Whisk constantly as it comes to a simmer. You’ll know it’s ready when you can dip a spoon in, run your finger across the back, and the sauce holds that line instead of running back together.
Season at the end. Salt and pepper at minimum. A pinch of nutmeg is traditional and adds a subtle warmth that makes people wonder what your secret is.
Fixing Common Problems
Béchamel is forgiving if you know how to rescue it.
Sauce too thin? Keep cooking it down, or whisk in a slurry of flour and milk. It also thickens as it cools, so give it a minute before panicking.
Sauce too thick? Whisk in more milk until you hit the consistency you want.

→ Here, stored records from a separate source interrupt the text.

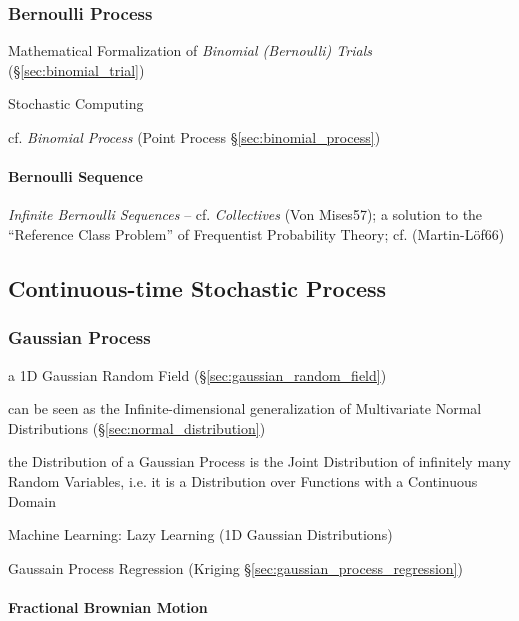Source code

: \subsubsection{Bernoulli Process}\label{sec:bernoulli_process}

Mathematical Formalization of \emph{Binomial (Bernoulli) Trials}
(\S\ref{sec:binomial_trial})

Stochastic Computing

cf. \emph{Binomial Process} (Point Process \S\ref{sec:binomial_process})



\paragraph{Bernoulli Sequence}\label{sec:bernoulli_sequence}\hfill

\emph{Infinite Bernoulli Sequences} -- cf. \emph{Collectives} (Von Mises57); a
solution to the ``Reference Class Problem'' of Frequentist Probability Theory;
cf. (Martin-L\"of66)



\subsection{Continuous-time Stochastic Process}\label{sec:continuous_stochastic}

\subsubsection{Gaussian Process}\label{sec:gaussian_process}

a 1D Gaussian Random Field (\S\ref{sec:gaussian_random_field})

can be seen as the Infinite-dimensional generalization of Multivariate Normal
Distributions (\S\ref{sec:normal_distribution})

the Distribution of a Gaussian Process is the Joint Distribution of infinitely
many Random Variables, i.e. it is a Distribution over Functions with a
Continuous Domain

Machine Learning: Lazy Learning (1D Gaussian Distributions)

Gaussain Process Regression (Kriging \S\ref{sec:gaussian_process_regression})



\paragraph{Fractional Brownian Motion}\label{sec:fractional_brownian}\hfill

Lumps? It happens. An immersion blender fixes lumpy sauce fast.
What to Make With It
Once you’ve got béchamel down, you can use it in:
- Mac and cheese (stir in shredded cheese and it becomes Mornay sauce)
- Lasagna
- Moussaka
- Green bean casserole
- Tuna casserole
- Creamed spinach
- Biscuits and gravy
- Croque monsieur and croque madame
- Chicken spaghetti
- Any casserole that needs a creamy binder
Make It Ahead
Béchamel keeps in the fridge for up to a week. The key is pressing plastic wrap or parchment paper directly onto the surface of the sauce before covering the container. This prevents that thick skin from forming on top.
When you’re ready to use it, reheat gently over low heat and whisk in a splash of milk to loosen it back up.
Tips for Success
Whisk constantly during the roux stage. You don’t want the flour to burn or cook unevenly.

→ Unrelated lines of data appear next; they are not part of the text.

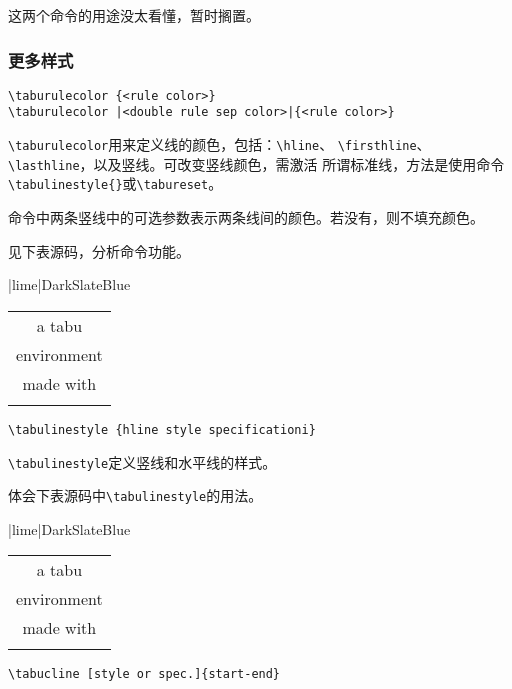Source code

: \documentclass{article}
\begin{document}
这两个命令的用途没太看懂，暂时搁置。

\subsubsection{更多样式}

\begin{verbatim}
\taburulecolor {<rule color>}
\taburulecolor |<double rule sep color>|{<rule color>}
\end{verbatim}

\verb!\taburulecolor!用来定义线的颜色，包括：\verb!\hline!、
\verb!\firsthline!、\verb!\lasthline!，以及竖线。可改变竖线颜色，需激活
所谓标准线，方法是使用命令\verb!\tabulinestyle{}!或\verb!\tabureset!。

命令中两条竖线中的可选参数表示两条线间的颜色。若没有，则不填充颜色。

见下表源码，分析命令功能。

\begin{table}[H]
  \centering
  \taburulecolor|lime|{DarkSlateBlue}
  \arrayrulewidth =1mm \doublerulesep=2mm
  \begin{tabu} spread 0pt {|c|}
  \firsthline \hline
  a tabu \\
  environment \\
  made with \\
  \lasthline[5mm] \hline \hline
  \end{tabu} 
\end{table}

\begin{verbatim}
\tabulinestyle {hline style specificationi}
\end{verbatim}

\verb!\tabulinestyle!定义竖线和水平线的样式。

体会下表源码中\verb!\tabulinestyle!的用法。

\begin{table}[H]
  \centering
  \taburulecolor|lime|{DarkSlateBlue}
  \begin{tabu} spread 0pt {|c|}
  \firsthline \hline
  a tabu \\
  environment \\
  made with \\
  \lasthline[5mm] \hline \hline
  \end{tabu} 
\end{table}

\begin{verbatim}
\tabucline [style or spec.]{start-end}
\end{verbatim}
\end{document}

Don’t walk away while it thickens. Béchamel can go from perfect to scorched quickly if you stop stirring.
Use white pepper if appearance matters. Black pepper leaves visible specks. For something like a white lasagna where you want that clean look, white pepper disappears into the sauce.
Season at the end. The sauce reduces as it cooks, so seasoning early can leave you with something too salty.
Béchamel Sauce (White Sauce)
Equipment
- Medium Saucepan
- Whisk
Ingredients
- 2 ounces unsalted butter
- scant 1/2 cup all-purpose flour (2 ounces)
- 2 1/2 cups cold whole milk
- 1/2 teaspoon kosher salt
- 1/8 teaspoon freshly ground black pepper or white pepper
- 1/8 teaspoon ground nutmeg (optional)
Instructions
- Melt 4 tablespoons unsalted butter in a medium saucepan or high-sided skillet over medium heat. Add scant 1/2 cup all-purpose flour, and immediately whisk to incorporate. Cook, whisking constantly, until the mixture resembles loose scrambled eggs or wet sand, and no longer has the aroma of raw flour, 3 to 4 minutes (do not let brown).
- Add 2 1/2 cups cold whole milk all at once. Whisk to combine and remove any lumps. Bring to a simmer and cook, whisking constantly, until the mixture is thickened enough to coat the back of a spoon, about 5 minutes.
- Remove the saucepan from the heat. Stir in 1/2 teaspoon kosher salt, 1/8 teaspoon black pepper, and 1/8 teaspoon ground nutmeg if using.